Hurricanes throw Florida housing market into turmoil

VICKIE CHACHERE

Associated Press

PORT CHARLOTTE, Fla. - Riding out the ferocious winds of Hurricane Charley in their ranch house, the Tanay family made a decision: they were moving.

The Tanays had come to Florida from New Jersey seeking a small-town atmosphere for their four children, but were becoming disillusioned with the hustle and bustle of their rapidly growing community. When Charley blew through town on Aug. 13 and left the area in shambles, that was all they needed to begin looking elsewhere.

"The hurricane definitely pushed us to make our decision sooner," said Joe Tanay, a home construction project manager.

In the aftermath of the state's four devastating hurricanes this year, Florida homeowners and real estate agents are nervously watching how the storms will affect the state's red-hot housing market.

After Hurricane Andrew slammed into south Miami-Dade County in August 1992, about 75,000 residents in Homestead moved out. While the conditions this year are somewhat different, some real estate experts expect there will be homeowners who will eventually make their evacuations permanent.

Whatever affect this year's storms might have, it will be short lived, most experts predict. Despite the exodus from Homestead, new residents have flocked back to area, attracted by affordable homes built to higher safety standards and other amenities in the rebuilt community.

This year's storms have already caused a slowdown in building, delayed closings and complicated the process of obtaining homeowners insurance. But the long-term effects of Charley, Frances, Ivan and Jeanne are less than certain.

Most don't expect the storms to permanently affect the value of Florida real estate, which is among the most rapidly appreciating in the United States.

"People are in such an emotional state because of the severity of those storms and the deaths and property damage," said Liane Bennati, owner of a chain of Buy Owner real estate offices from Atlanta to Naples. "It might take a little longer for it to sink in, but there are going to be more people who are ready to go home."

For the Tanays, their children's schools were in shambles and some of their neighbors were moving away to places such as Maryland and Georgia. Last week, the family went to Charleston, S.C., and found a house they liked. Their 2,100-square-foot, custom remodeled ranch house, which suffered only minimal damage and has since been repaired, was put on the market earlier this month.

"Here in Port Charlotte, they are talking about a year to rebuild the city," Joe Tanay said. "We've got four kids, and they're only going to school a half day. You know the sayings, 'The signs are there.' These were the signs for us."

Because property transactions typically take weeks or months to complete, it's impossible to statistically track which way the trend is going.

One key indicator of people moving in and out of Florida - a survey by United Van Lines, the nation's largest mover of household goods - has shown that both moves in and out of Florida in August and September are down slightly this year.

But at least one Fort Myers real estate agent is so confident that hurricanes won't scare off potential buyers that she posts photographs of Charley's damage on her Web site hoping to attract prospects.

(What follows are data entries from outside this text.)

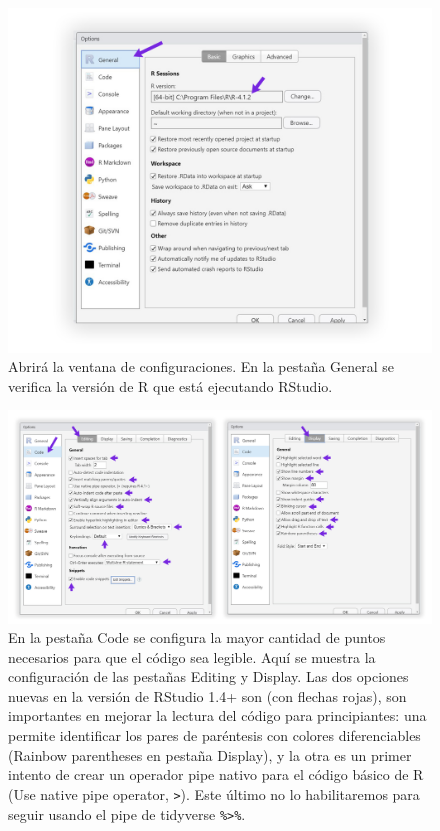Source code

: \documentclass[
]{article}
\theoremstyle{definition}
\theoremstyle{definition}
\theoremstyle{definition}
\theoremstyle{definition}
\theoremstyle{remark}
\begin{document}
\begin{figure}

{\centering \includegraphics[width=1\linewidth]{figs/screenshots/configRStudio-2} 

}

\caption{Abrirá la ventana de configuraciones. En la pestaña General se verifica la versión de R que está ejecutando RStudio.}\label{fig:figura3}
\end{figure}



\begin{figure}

{\centering \includegraphics[width=1\linewidth]{figs/screenshots/configRStudio-3} 

}

\caption{En la pestaña Code se configura la mayor cantidad de puntos necesarios para que el código sea legible. Aquí se muestra la configuración de las pestañas Editing y Display. Las dos opciones nuevas en la versión de RStudio 1.4+ son (con flechas rojas), son importantes en mejorar la lectura del código para principiantes: una permite identificar los pares de paréntesis con colores diferenciables (Rainbow parentheses en pestaña Display), y la otra es un primer intento de crear un operador pipe nativo para el código básico de R (Use native pipe operator, \texttt{\textbar{}\textgreater{}}). Este último no lo habilitaremos para seguir usando el pipe de tidyverse \texttt{\%\textgreater{}\%}.}\label{fig:figura4}
\end{figure}
\end{document}
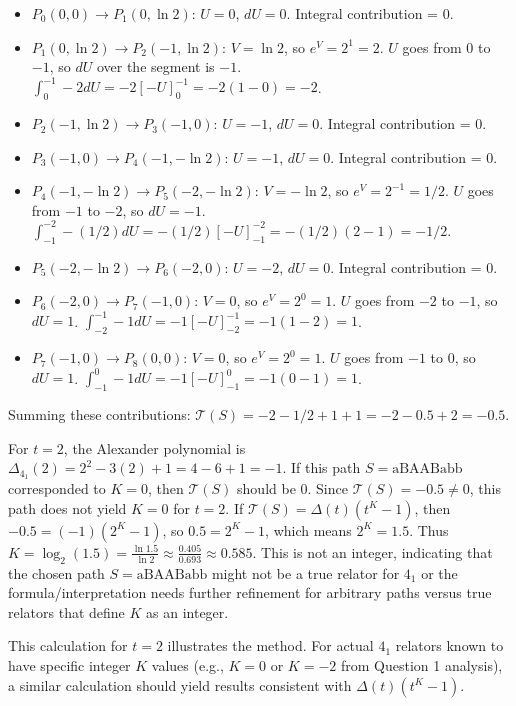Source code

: \documentclass{article}
\begin{document}
\begin{itemize}
    \item $P_0(0,0) \to P_1(0, \ln 2)$: $U=0$, $dU=0$. Integral contribution = $0$.
    \item $P_1(0, \ln 2) \to P_2(-1, \ln 2)$: $V=\ln 2$, so $e^V = 2^1 = 2$. $U$ goes from $0$ to $-1$, so $dU$ over the segment is $-1$. $\int_0^{-1} -2 dU = -2 [-U]_0^{-1} = -2(1-0) = -2$.
    \item $P_2(-1, \ln 2) \to P_3(-1, 0)$: $U=-1$, $dU=0$. Integral contribution = $0$.
    \item $P_3(-1, 0) \to P_4(-1, -\ln 2)$: $U=-1$, $dU=0$. Integral contribution = $0$.
    \item $P_4(-1, -\ln 2) \to P_5(-2, -\ln 2)$: $V=-\ln 2$, so $e^V = 2^{-1} = 1/2$. $U$ goes from $-1$ to $-2$, so $dU = -1$. $\int_{-1}^{-2} -(1/2) dU = -(1/2) [-U]_{-1}^{-2} = -(1/2)(2-1) = -1/2$.
    \item $P_5(-2, -\ln 2) \to P_6(-2, 0)$: $U=-2$, $dU=0$. Integral contribution = $0$.
    \item $P_6(-2, 0) \to P_7(-1, 0)$: $V=0$, so $e^V = 2^0 = 1$. $U$ goes from $-2$ to $-1$, so $dU = 1$. $\int_{-2}^{-1} -1 dU = -1 [-U]_{-2}^{-1} = -1(1-2) = 1$.
    \item $P_7(-1, 0) \to P_8(0, 0)$: $V=0$, so $e^V = 2^0 = 1$. $U$ goes from $-1$ to $0$, so $dU = 1$. $\int_{-1}^{0} -1 dU = -1 [-U]_{-1}^{0} = -1(0-1) = 1$.
\end{itemize}
Summing these contributions: $\mathcal{T}(S) = -2 - 1/2 + 1 + 1 = -2 - 0.5 + 2 = -0.5$.

For $t=2$, the Alexander polynomial is $\Delta_{4_1}(2) = 2^2 - 3(2) + 1 = 4 - 6 + 1 = -1$.
If this path $S = \text{aBAABabb}$ corresponded to $K=0$, then $\mathcal{T}(S)$ should be $0$. Since $\mathcal{T}(S) = -0.5 \neq 0$, this path does not yield $K=0$ for $t=2$. If $\mathcal{T}(S) = \Delta(t)(t^K-1)$, then $-0.5 = (-1)(2^K-1)$, so $0.5 = 2^K-1$, which means $2^K = 1.5$. Thus $K = \log_2(1.5) = \frac{\ln 1.5}{\ln 2} \approx \frac{0.405}{0.693} \approx 0.585$. This is not an integer, indicating that the chosen path $S = \text{aBAABabb}$ might not be a true relator for $4_1$ or the formula/interpretation needs further refinement for arbitrary paths versus true relators that define $K$ as an integer.

This calculation for $t=2$ illustrates the method. For actual $4_1$ relators known to have specific integer $K$ values (e.g., $K=0$ or $K=-2$ from Question 1 analysis), a similar calculation should yield results consistent with $\Delta(t)(t^K-1)$.
\end{document}
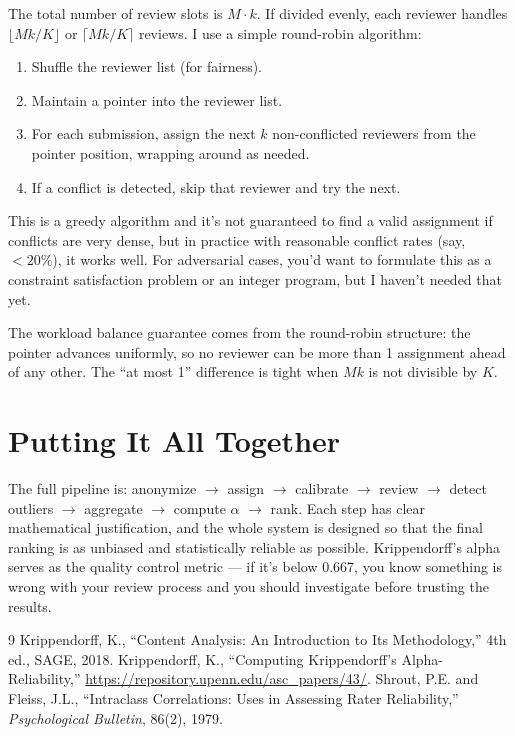 \documentclass[11pt]{article}
\begin{document}
The total number of review slots is $M \cdot k$. If divided evenly, each reviewer handles $\lfloor Mk / K \rfloor$ or $\lceil Mk / K \rceil$ reviews. I use a simple round-robin algorithm:

\begin{enumerate}
    \item Shuffle the reviewer list (for fairness).
    \item Maintain a pointer into the reviewer list.
    \item For each submission, assign the next $k$ non-conflicted reviewers from the pointer position, wrapping around as needed.
    \item If a conflict is detected, skip that reviewer and try the next.
\end{enumerate}

This is a greedy algorithm and it's not guaranteed to find a valid assignment if conflicts are very dense, but in practice with reasonable conflict rates (say, $<20\%$), it works well. For adversarial cases, you'd want to formulate this as a constraint satisfaction problem or an integer program, but I haven't needed that yet.

The workload balance guarantee comes from the round-robin structure: the pointer advances uniformly, so no reviewer can be more than 1 assignment ahead of any other. The ``at most 1'' difference is tight when $Mk$ is not divisible by $K$.

\section{Putting It All Together}

The full pipeline is: anonymize $\to$ assign $\to$ calibrate $\to$ review $\to$ detect outliers $\to$ aggregate $\to$ compute $\alpha$ $\to$ rank. Each step has clear mathematical justification, and the whole system is designed so that the final ranking is as unbiased and statistically reliable as possible. Krippendorff's alpha serves as the quality control metric --- if it's below 0.667, you know something is wrong with your review process and you should investigate before trusting the results.

\begin{thebibliography}{9}
 Krippendorff, K., ``Content Analysis: An Introduction to Its Methodology,'' 4th ed., SAGE, 2018.
 Krippendorff, K., ``Computing Krippendorff's Alpha-Reliability,'' \url{https://repository.upenn.edu/asc_papers/43/}.
 Shrout, P.E. and Fleiss, J.L., ``Intraclass Correlations: Uses in Assessing Rater Reliability,'' \textit{Psychological Bulletin}, 86(2), 1979.
\end{thebibliography}
\end{document}
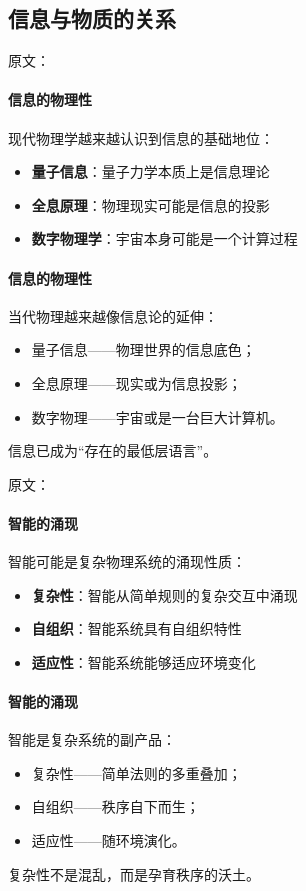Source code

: \subsection{信息与物质的关系}

原文：
\paragraph{信息的物理性}
现代物理学越来越认识到信息的基础地位：
\begin{itemize}
\item \textbf{量子信息}：量子力学本质上是信息理论
\item \textbf{全息原理}：物理现实可能是信息的投影
\item \textbf{数字物理学}：宇宙本身可能是一个计算过程
\end{itemize}
\paragraph{信息的物理性}
当代物理越来越像信息论的延伸：
\begin{itemize}
\item 量子信息——物理世界的信息底色；
\item 全息原理——现实或为信息投影；
\item 数字物理——宇宙或是一台巨大计算机。
\end{itemize}
信息已成为“存在的最低层语言”。

原文：
\paragraph{智能的涌现}
智能可能是复杂物理系统的涌现性质：
\begin{itemize}
\item \textbf{复杂性}：智能从简单规则的复杂交互中涌现
\item \textbf{自组织}：智能系统具有自组织特性
\item \textbf{适应性}：智能系统能够适应环境变化
\end{itemize}
\paragraph{智能的涌现}
智能是复杂系统的副产品：
\begin{itemize}
\item 复杂性——简单法则的多重叠加；
\item 自组织——秩序自下而生；
\item 适应性——随环境演化。
\end{itemize}
复杂性不是混乱，而是孕育秩序的沃土。

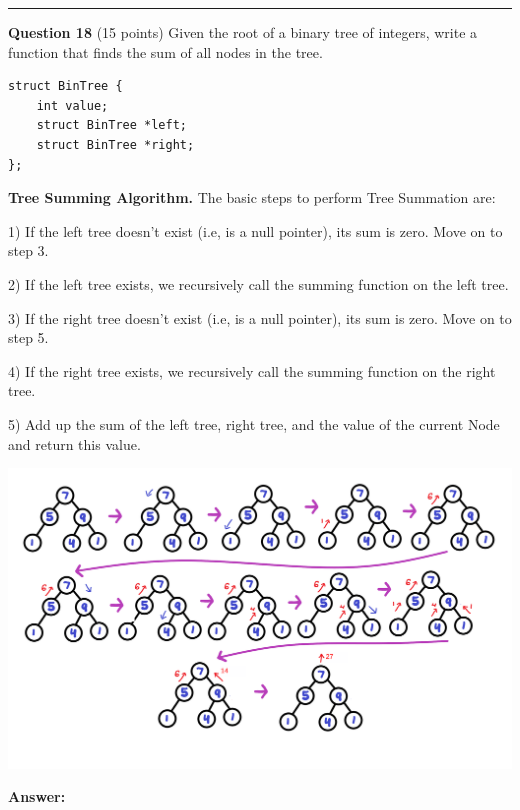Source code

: \documentclass{exam}
\begin{document}
\begin{center}\noindent\rule{6in}{0.4pt}\end{center}

\textbf{Question 18} (15 points) Given the root of a binary tree of integers, write a function that finds the sum of all nodes in the tree.

\begin{lstlisting}
struct BinTree {
	int value;
	struct BinTree *left;
	struct BinTree *right;
};
\end{lstlisting}

\textbf{Tree Summing Algorithm.} The basic steps to perform Tree Summation are:

1) If the left tree doesn't exist (i.e, is a null pointer), its sum is zero. Move on to step 3.

2) If the left tree exists, we recursively call the summing function on the left tree.

3) If the right tree doesn't exist (i.e, is a null pointer), its sum is zero. Move on to step 5.

4) If the right tree exists, we recursively call the summing function on the right tree.

5) Add up the sum of the left tree, right tree, and the value of the current Node and return this value.

\includegraphics[scale=0.2]{tree}

\textbf{Answer:}

\newpage



\end{document}
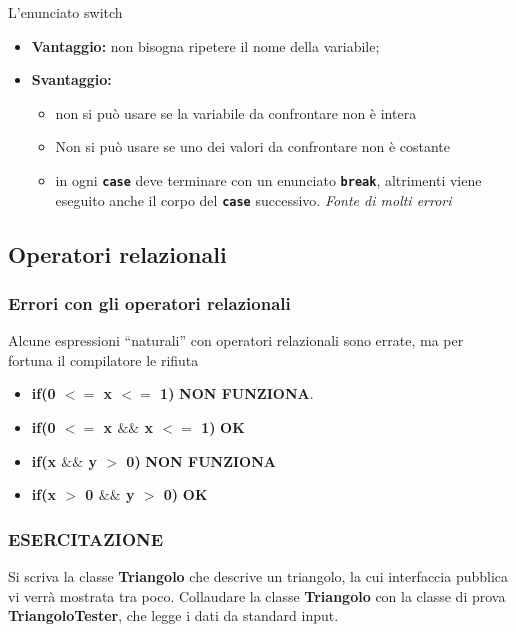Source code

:\begin{frame}
\begin{block}{L'enunciato switch}
\begin{itemize}
\item \textbf{Vantaggio:} non bisogna ripetere il nome della variabile;
\item \textbf{Svantaggio:}
\begin{itemize}
\item non si può usare se la variabile da confrontare non è intera
\item Non si può usare se uno dei valori da confrontare non è costante
\item in ogni \textbf{\texttt{case}} deve terminare con un enunciato \textbf{\texttt{break}}, altrimenti viene eseguito anche il corpo
del \textbf{\texttt{case}} successivo. \textit{Fonte di molti errori}
\end{itemize}
\end{itemize}
\end{block}
\end{frame}

\subsection*{Operatori relazionali}
\begin{frame}
\frametitle{Errori con gli operatori relazionali}
\begin{block}{}
Alcune espressioni ``naturali'' con operatori relazionali sono errate, ma per fortuna il compilatore le rifiuta
\begin{itemize}
\item \textbf{if(0 \alert{$<=$} x \alert{$<=$} 1)} \textbf{\alert{NON FUNZIONA}}.
\item \textbf{if(0 $<=$ x $\&\&$ x $<=$ 1)} \textbf{OK}
\item \textbf{if(x \alert{$\&\&$} y $>$ 0)} \textbf{\alert{NON FUNZIONA}}
\item \textbf{if(x $>$ 0 \alert{$\&\&$} y $>$ 0)} \textbf{OK}
\end{itemize}
\end{block}
\end{frame}

\begin{frame}
\frametitle{ESERCITAZIONE}
\begin{block}{}
Si scriva la classe \textbf{Triangolo} che descrive un triangolo, la cui interfaccia pubblica vi verrà mostrata tra poco. Collaudare
la classe \textbf{Triangolo} con la classe di prova \textbf{TriangoloTester}, che legge i dati da standard input.
\end{block}
\end{frame}

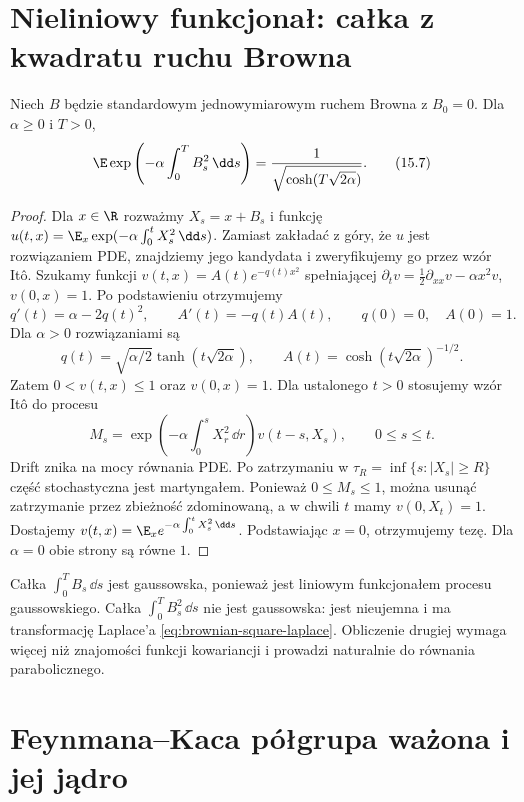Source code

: \section{Nieliniowy funkcjonał: całka z kwadratu ruchu Browna}

\begin{twierdzenie}
\label{th:brownian-square-laplace}
Niech $B$ będzie standardowym jednowymiarowym
ruchem Browna z $B_0=0$. Dla $\alpha\ge0$ i $T>0$,
\[
 \E\exp\left(-\alpha\int_0^T B_s^2\,\dd s\right)
 =\frac1{\sqrt{\cosh(T\sqrt{2\alpha})}}.
\tag{15.7}\label{eq:brownian-square-laplace}
\]
\end{twierdzenie}
\begin{proof}
Dla $x\in\R$ rozważmy $X_s=x+B_s$ i funkcję
$u(t,x)=\E_x\exp(-\alpha\int_0^tX_s^2\,\dd s)$.
Zamiast zakładać z góry, że $u$ jest rozwiązaniem PDE,
znajdziemy jego kandydata i zweryfikujemy go przez
wzór Itô. Szukamy funkcji $v(t,x)=A(t)e^{-q(t)x^2}$
spełniającej
$\partial_tv=\tfrac12\partial_{xx}v-\alpha x^2v$,
$v(0,x)=1$. Po podstawieniu otrzymujemy
\[
 q'(t)=\alpha-2q(t)^2,\qquad
 A'(t)=-q(t)A(t),\qquad q(0)=0,\quad A(0)=1.
\]
Dla $\alpha>0$ rozwiązaniami są
\[
 q(t)=\sqrt{\alpha/2}\tanh(t\sqrt{2\alpha}),\qquad
 A(t)=\cosh(t\sqrt{2\alpha})^{-1/2}.
\]
Zatem $0<v(t,x)\le1$ oraz $v(0,x)=1$.
Dla ustalonego $t>0$ stosujemy wzór Itô do procesu
\[
 M_s=\exp\left(-\alpha\int_0^sX_r^2\,\dd r\right)
 v(t-s,X_s),\qquad 0\le s\le t.
\]
Drift znika na mocy równania PDE. Po zatrzymaniu w
$\tau_R=\inf\{s:|X_s|\ge R\}$ część stochastyczna
jest martyngałem. Ponieważ $0\le M_s\le1$, można
usunąć zatrzymanie przez zbieżność zdominowaną,
a w chwili $t$ mamy $v(0,X_t)=1$. Dostajemy
$v(t,x)=\E_xe^{-\alpha\int_0^tX_s^2\,\dd s}$.
Podstawiając $x=0$, otrzymujemy tezę. Dla
$\alpha=0$ obie strony są równe $1$.
\end{proof}

\begin{uwaga}
Całka $\int_0^T B_s\,\dd s$ jest gaussowska,
ponieważ jest liniowym funkcjonałem procesu
gaussowskiego. Całka $\int_0^T B_s^2\,\dd s$
nie jest gaussowska: jest nieujemna i ma transformację
Laplace'a \eqref{eq:brownian-square-laplace}.
Obliczenie drugiej wymaga więcej niż znajomości
funkcji kowariancji i prowadzi naturalnie do
równania parabolicznego.
\end{uwaga}

\section{Feynmana--Kaca półgrupa ważona i jej jądro}

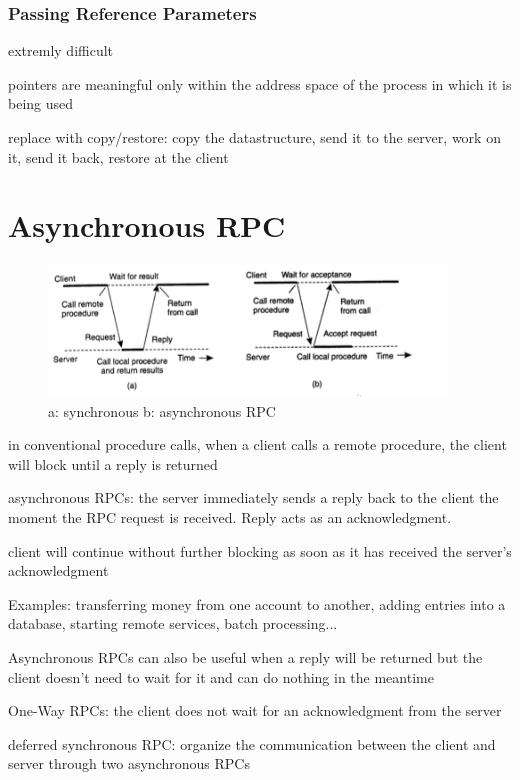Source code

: \documentclass[ngerman,a4paper]{report}
\begin{document}
\subsubsection*{Passing Reference Parameters}
\begin{compactitem}
	\item extremly difficult
	\item pointers are meaningful only within the address space of the process in which it is being used
	\item replace with copy/restore: copy the datastructure, send it to the server, work on it, send it back, restore at the client
\end{compactitem}



\section{Asynchronous RPC}

\begin{figure}[h]
	\centering
	\includegraphics[width=400px]{gfx/rpc.png}
	\caption{a: synchronous b: asynchronous RPC}
	\label{img:rpc}
\end{figure}

\begin{compactitem}
	\item in conventional procedure calls, when a client calls a remote procedure, the client will block until a reply is returned
	\item asynchronous RPCs: the server immediately sends a reply back to the client the moment the RPC request is received. Reply acts as an acknowledgment.
	\item client will continue without further blocking as soon as it has received the server's acknowledgment
	\item Examples: transferring money from one account to another, adding entries into a database, starting remote services, batch processing...
	\item Asynchronous RPCs can also be useful when a reply will be returned but the client doesn't need to wait for it and can do nothing in the meantime
	\item One-Way RPCs: the client does not wait for an acknowledgment from the server
	\item deferred synchronous RPC: organize the communication between the client and server through two asynchronous RPCs
\end{compactitem}
\end{document}
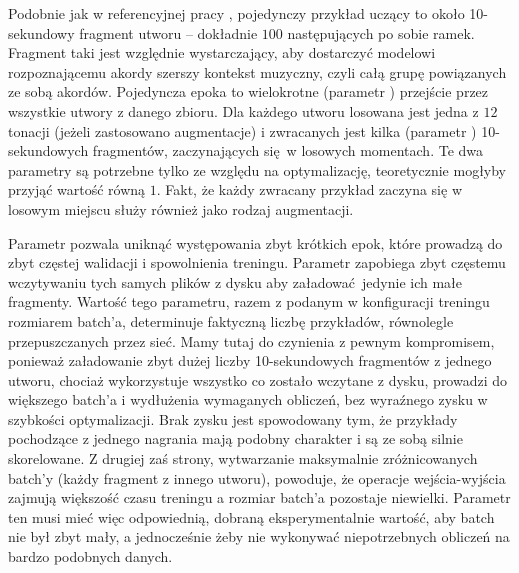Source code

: Podobnie jak w referencyjnej pracy \cite{park_bi-directional_2019}, pojedynczy przykład uczący to
około 10-sekundowy fragment utworu -- dokładnie $100$ następujących po sobie ramek. Fragment taki
jest względnie wystarczający, aby dostarczyć modelowi rozpoznającemu akordy szerszy kontekst
muzyczny, czyli całą grupę powiązanych ze sobą akordów. Pojedyncza epoka to wielokrotne (parametr
) przejście przez wszystkie utwory z danego zbioru. Dla
każdego utworu losowana jest jedna z $12$ tonacji (jeżeli zastosowano augmentacje) i zwracanych jest
kilka (parametr ) 10-sekundowych fragmentów, zaczynających się w losowych
momentach. Te dwa parametry są potrzebne tylko ze względu na optymalizację, teoretycznie mogłyby przyjąć
wartość równą $1$. Fakt, że każdy zwracany przykład zaczyna się w losowym miejscu służy również jako
rodzaj augmentacji.

Parametr  pozwala uniknąć występowania zbyt krótkich epok, które prowadzą do
zbyt częstej walidacji i spowolnienia treningu. Parametr  zapobiega zbyt
częstemu wczytywaniu tych samych plików z dysku aby załadować jedynie ich małe fragmenty. Wartość
tego parametru, razem z podanym w konfiguracji treningu rozmiarem batch'a, determinuje faktyczną
liczbę przykładów, równolegle przepuszczanych przez sieć. Mamy tutaj do czynienia z pewnym
kompromisem, ponieważ załadowanie zbyt dużej liczby 10-sekundowych fragmentów z jednego utworu,
chociaż wykorzystuje wszystko co zostało wczytane z dysku, prowadzi do większego batch'a i
wydłużenia wymaganych obliczeń, bez wyraźnego zysku w szybkości optymalizacji. Brak zysku jest
spowodowany tym, że przykłady pochodzące z jednego nagrania mają podobny charakter i są ze sobą
silnie skorelowane. Z drugiej zaś strony, wytwarzanie maksymalnie zróżnicowanych batch'y (każdy
fragment z innego utworu), powoduje, że operacje wejścia-wyjścia zajmują większość czasu treningu a
rozmiar batch'a pozostaje niewielki.  Parametr ten musi mieć więc odpowiednią, dobraną
eksperymentalnie wartość, aby batch nie był zbyt mały, a jednocześnie żeby nie wykonywać
niepotrzebnych obliczeń na bardzo podobnych danych.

"Two days after Charley hit, this lady drove down here and said she was here to see property and she didn't care if it was destroyed or not, she wanted to see property," said agent Tania Pleischl.

Some people who think they can find steep discounts on damaged property forget the most valuable part of a home site near or on the water is the land itself, Pleischl said. Particularly in areas such as Punta Gorda, where thousands of small, older homes sitting on boat canals, the homes themselves hold very little monetary value.

Elsewhere in Florida, the allure of gentle winters and relatively low housing prices will still beckon, others predict.

Just days after Charley hit, the National Association of Realtors announced that Florida markets led the South in price gains. The strongest market was Sarasota where the median home price was $264,800, nearly 30 percent higher than a year earlier. Sarasota was followed by West Palm Beach where prices were up 27 percent and Ocala and Miami-Hialeah where prices were nearly 26 percent higher.

Real estate agents even in some badly damaged areas such as Port Charlotte and Punta Gorda said their phones continue to ring with prospective buyers aware of the lessons of Andrew.

"It's been an interesting month," said Johanne Wallace, a real estate agent in Punta Gorda. "We have had buyers panic and back out on deals. One might say some of these folks are making a big mistake."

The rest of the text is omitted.